Fakultas&Prodi : Teknik, Teknik Elektro
Semester :1
1
KATA PENGANTAR
Puji syukur Alhamdulillah penulis haturkan kepada ALLAH SWT atas selesainya tugas ini
yang Insyaallah tidak ada hambatan dalam penyelesaian makalah ini.Sholawat dan Salam
semoga ALLAH SWT limpahkan kepada Rasulullah Muhammad SAW atas perjuangannya
membawa kita dari jalan yang gelap gulita menuju jalan yang terang benderang.
Terima kasih saya sampaikan atas bimbimngan Bapak Dr. Taufiq Ramdani, S.Th.I., M.Sos
sebagai dosen pengampuh mata Kuliah Pendidikan Agama Islam karena telah memberikan
tugas ini sehingga saya mendapatkan ilmu bermanfaat ini yang Insyaallah menambah
wawasan saya tentang islam.
Besar harapan saya tugas ini akan memberi manfaat bagai setiap pihak termasuk saya dan
yang paling utana bagi pembaca.
2
DAFTAR ISI
HALAMAN COVER
KATA PENGANTAR
DAFTAR ISI
I. Keistimewaan dan Kebenaran Konsep Ketuhanan dalam Islam…………………1
II. Sains dan Teknologi dan Al-Qur’an dan Al-Hadits…………………………………2
III. Generasi terbaik menurut Al-Hadits………………………………………………….3
IV. Pengertian Salaf Menurut Al-Hadits.………………………………………………...4
V. Islam, Ajaran Tentang Berbagi serta Keadilan Penegakan Hukum……………...5
DAFTAR PUSTAKA
LAMPIRAN
3
1.Konsep Ketuhanan dalam Islam
Istilah Tuhan dalam sebutan Al-Quran digunakan kata ilaahun, yaitu setiap yang menjadi
penggerak atau motivator, sehingga dikagumi dan dipatuhi oleh manusia. Orang yang
mematuhinya di sebut abdun (hamba). Kata ilaah (tuhan) di dalam Al-Quran konotasinya
ada dua kemungkinan, yaitu Allah, dan selain Allah. Subjektif (hawa nafsu) dapat menjadi
ilah (tuhan). Benda-benda seperti : patung, pohon, binatang, dan lain-lain dapat pula
berperan sebagai ilah. Demikianlah seperti dikemukakan pada surat Al-Baqarah (2) : 165,
sebagai berikut:
Diantara manusia ada yang bertuhan kepada selain Allah, sebagai tandingan terhadap
Allah.
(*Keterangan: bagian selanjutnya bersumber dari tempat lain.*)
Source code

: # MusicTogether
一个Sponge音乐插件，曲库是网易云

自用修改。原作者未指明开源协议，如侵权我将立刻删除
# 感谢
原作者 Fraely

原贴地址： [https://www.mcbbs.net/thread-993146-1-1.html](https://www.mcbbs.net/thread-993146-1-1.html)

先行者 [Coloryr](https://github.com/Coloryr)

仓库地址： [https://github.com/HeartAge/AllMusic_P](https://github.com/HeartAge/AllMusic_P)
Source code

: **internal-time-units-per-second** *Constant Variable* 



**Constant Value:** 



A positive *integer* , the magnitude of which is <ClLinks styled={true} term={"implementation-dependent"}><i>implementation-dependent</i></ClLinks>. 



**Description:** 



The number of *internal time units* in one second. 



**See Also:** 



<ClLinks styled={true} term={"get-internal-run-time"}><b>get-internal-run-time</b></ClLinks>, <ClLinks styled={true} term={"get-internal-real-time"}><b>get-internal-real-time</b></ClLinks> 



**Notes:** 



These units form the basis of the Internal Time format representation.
Mereka mencintai tuhannya itu sebagaimana mencintai Allah.
Sebelum turun Al-Quran dikalangan masyarakat Arab telah menganut konsep tauhid
(monoteisme). Allah sebagai Tuhan mereka. Hal ini diketahui dari ungkapan-ungkapan yang
mereka cetuskan, baik dalam do’a maupun acara-acara ritual. Abu Thalib, ketika
memberikan khutbah nikah Nabi Muhammad dengan Khadijah (sekitar 15 tahun sebelum
turunya Al-Quran) ia mengungkapkan kata-kata Alhamdulillah. (Lihat Al-Wasith,hal 29).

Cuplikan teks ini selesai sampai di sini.